**ASSIGNMENT:** I would like you to output every record below exactly, apart from the pictures.
=-=-=-=-=
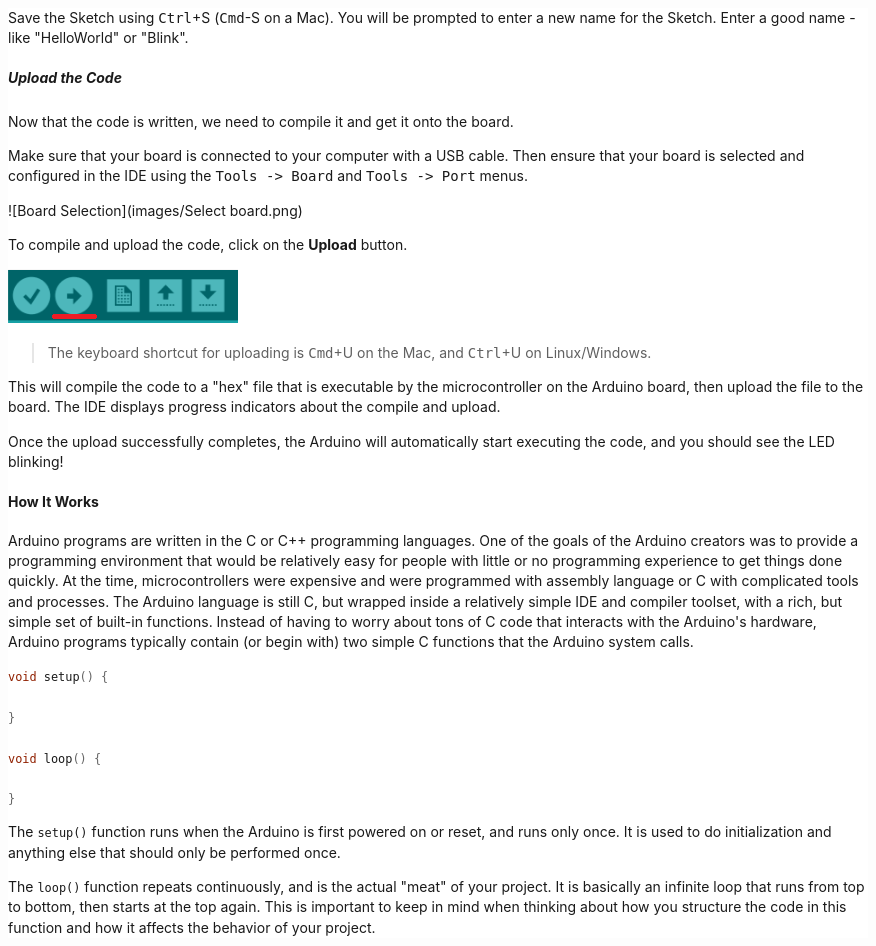 Save the Sketch using <kbd>Ctrl</kbd>+S  (<kbd>Cmd</kbd>-S on a Mac).  You will be prompted to enter a new name for the Sketch.  Enter a good name - like "HelloWorld" or "Blink".

#####  Upload the Code

Now that the code is written, we need to compile it and get it onto the board.

Make sure that your board is connected to your computer with a USB cable.  Then ensure that your board is selected and configured in the IDE using the <kbd>Tools -> Board</kbd> and <kbd>Tools -> Port</kbd> menus. 

![Board Selection](images/Select board.png)

To compile and upload the code, click on the **Upload** button.

![Upload button](images/ide_upload.png)

>  The keyboard shortcut for uploading is <kbd>Cmd</kbd>+U on the Mac, and <kbd>Ctrl</kbd>+U on Linux/Windows.

This will compile the code to a "hex" file that is executable by the microcontroller on the Arduino board, then upload the file to the board.  The IDE displays progress indicators about the compile and upload.

Once the upload successfully completes, the Arduino will automatically start executing the code, and you should see the LED blinking!



#### How It Works

Arduino programs are written in the C or C++ programming languages.  One of the goals of the Arduino creators was to provide a programming environment that would be relatively easy for people with little or no programming experience to get things done quickly.  At the time, microcontrollers were expensive and were programmed with assembly language or C with complicated tools and processes.  The Arduino language is still C, but wrapped inside a relatively simple IDE and compiler toolset, with a rich, but simple set of built-in functions.  Instead of having to worry about tons of C code that interacts with the Arduino's hardware, Arduino programs typically contain (or begin with) two simple C functions that the Arduino system calls.

```c
void setup() {
    
}

void loop() {
    
}
```

The ```setup()``` function runs when the Arduino is first powered on or reset, and runs only once. It is used to do initialization and anything else that should only be performed once.

The ```loop()``` function repeats continuously, and is the actual "meat" of your project.  It is basically an infinite loop that runs from top to bottom, then starts at the top again.  This is important to keep in mind when thinking about how you structure the code in this function and how it affects the behavior of your project.
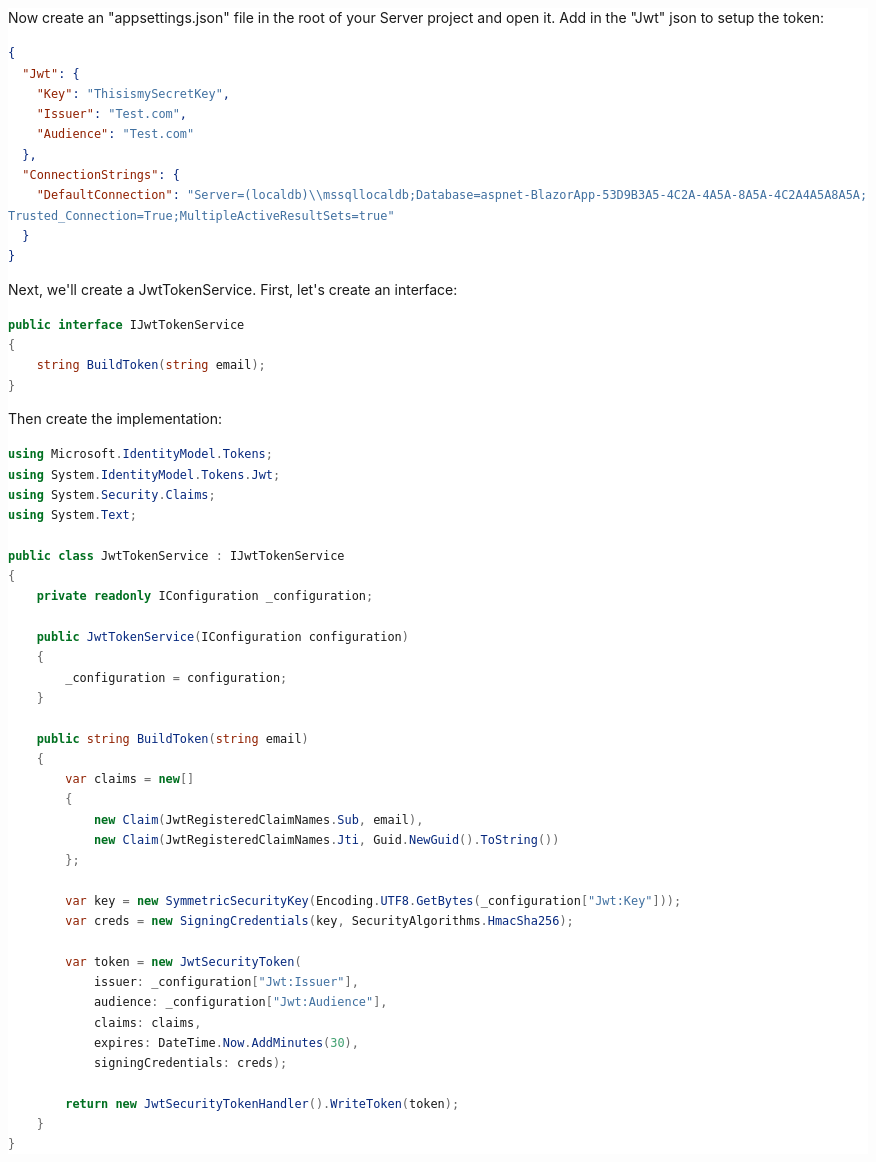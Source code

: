Now create an "appsettings.json" file in the root of your Server project and open it. Add in the "Jwt" json to setup the token:

```json
{
  "Jwt": {
    "Key": "ThisismySecretKey",
    "Issuer": "Test.com",
    "Audience": "Test.com"
  },
  "ConnectionStrings": {
    "DefaultConnection": "Server=(localdb)\\mssqllocaldb;Database=aspnet-BlazorApp-53D9B3A5-4C2A-4A5A-8A5A-4C2A4A5A8A5A;Trusted_Connection=True;MultipleActiveResultSets=true"
  }
}
```

Next, we'll create a JwtTokenService. First, let's create an interface:

```csharp
public interface IJwtTokenService
{
    string BuildToken(string email);
}
```

Then create the implementation:

```csharp
using Microsoft.IdentityModel.Tokens;
using System.IdentityModel.Tokens.Jwt;
using System.Security.Claims;
using System.Text;

public class JwtTokenService : IJwtTokenService
{
    private readonly IConfiguration _configuration;

    public JwtTokenService(IConfiguration configuration)
    {
        _configuration = configuration;
    }

    public string BuildToken(string email)
    {
        var claims = new[]
        {
            new Claim(JwtRegisteredClaimNames.Sub, email),
            new Claim(JwtRegisteredClaimNames.Jti, Guid.NewGuid().ToString())
        };

        var key = new SymmetricSecurityKey(Encoding.UTF8.GetBytes(_configuration["Jwt:Key"]));
        var creds = new SigningCredentials(key, SecurityAlgorithms.HmacSha256);

        var token = new JwtSecurityToken(
            issuer: _configuration["Jwt:Issuer"],
            audience: _configuration["Jwt:Audience"],
            claims: claims,
            expires: DateTime.Now.AddMinutes(30),
            signingCredentials: creds);

        return new JwtSecurityTokenHandler().WriteToken(token);
    }
}
```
=-=-=-=-=
**TASK OUTPUT:**
 Save the Sketch using <kbd>Ctrl</kbd>+S  (<kbd>Cmd</kbd>-S on a Mac).  You will be prompted to enter a new name for the Sketch.  Enter a good name - like "HelloWorld" or "Blink".

#####  Upload the Code

Now that the code is written, we need to compile it and get it onto the board.

Make sure that your board is connected to your computer with a USB cable.  Then ensure that your board is selected and configured in the IDE using the <kbd>Tools -> Board</kbd> and <kbd>Tools -> Port</kbd> menus. 

![Board Selection](images/Select board.png)

To compile and upload the code, click on the **Upload** button.

![Upload button](images/ide_upload.png)

>  The keyboard shortcut for uploading is <kbd>Cmd</kbd>+U on the Mac, and <kbd>Ctrl</kbd>+U on Linux/Windows.

This will compile the code to a "hex" file that is executable by the microcontroller on the Arduino board, then upload the file to the board.  The IDE displays progress indicators about the compile and upload.

Once the upload successfully completes, the Arduino will automatically start executing the code, and you should see the LED blinking!



#### How It Works

Arduino programs are written in the C or C++ programming languages.  One of the goals of the Arduino creators was to provide a programming environment that would be relatively easy for people with little or no programming experience to get things done quickly.  At the time, microcontrollers were expensive and were programmed with assembly language or C with complicated tools and processes.  The Arduino language is still C, but wrapped inside a relatively simple IDE and compiler toolset, with a rich, but simple set of built-in functions.  Instead of having to worry about tons of C code that interacts with the Arduino's hardware, Arduino programs typically contain (or begin with) two simple C functions that the Arduino system calls.

```c
void setup() {
    
}

void loop() {
    
}
```

The ```setup()``` function runs when the Arduino is first powered on or reset, and runs only once. It is used to do initialization and anything else that should only be performed once.

The ```loop()``` function repeats continuously, and is the actual "meat" of your project.  It is basically an infinite loop that runs from top to bottom, then starts at the top again.  This is important to keep in mind when thinking about how you structure the code in this function and how it affects the behavior of your project.
Source code

:Now create an "appsettings.json" file in the root of your Server project and open it. Add in the "Jwt" json to setup the token:

```json
{
  "Jwt": {
    "Key": "ThisismySecretKey",
    "Issuer": "Test.com",
    "Audience": "Test.com"
  },
  "ConnectionStrings": {
    "DefaultConnection": "Server=(localdb)\\mssqllocaldb;Database=aspnet-BlazorApp-53D9B3A5-4C2A-4A5A-8A5A-4C2A4A5A8A5A;Trusted_Connection=True;MultipleActiveResultSets=true"
  }
}
```

Next, we'll create a JwtTokenService. First, let's create an interface:

```csharp
public interface IJwtTokenService
{
    string BuildToken(string email);
}
```

Then create the implementation:

```csharp
using Microsoft.IdentityModel.Tokens;
using System.IdentityModel.Tokens.Jwt;
using System.Security.Claims;
using System.Text;

public class JwtTokenService : IJwtTokenService
{
    private readonly IConfiguration _configuration;

    public JwtTokenService(IConfiguration configuration)
    {
        _configuration = configuration;
    }

    public string BuildToken(string email)
    {
        var claims = new[]
        {
            new Claim(JwtRegisteredClaimNames.Sub, email),
            new Claim(JwtRegisteredClaimNames.Jti, Guid.NewGuid().ToString())
        };

        var key = new SymmetricSecurityKey(Encoding.UTF8.GetBytes(_configuration["Jwt:Key"]));
        var creds = new SigningCredentials(key, SecurityAlgorithms.HmacSha256);

        var token = new JwtSecurityToken(
            issuer: _configuration["Jwt:Issuer"],
            audience: _configuration["Jwt:Audience"],
            claims: claims,
            expires: DateTime.Now.AddMinutes(30),
            signingCredentials: creds);

        return new JwtSecurityTokenHandler().WriteToken(token);
    }
}
```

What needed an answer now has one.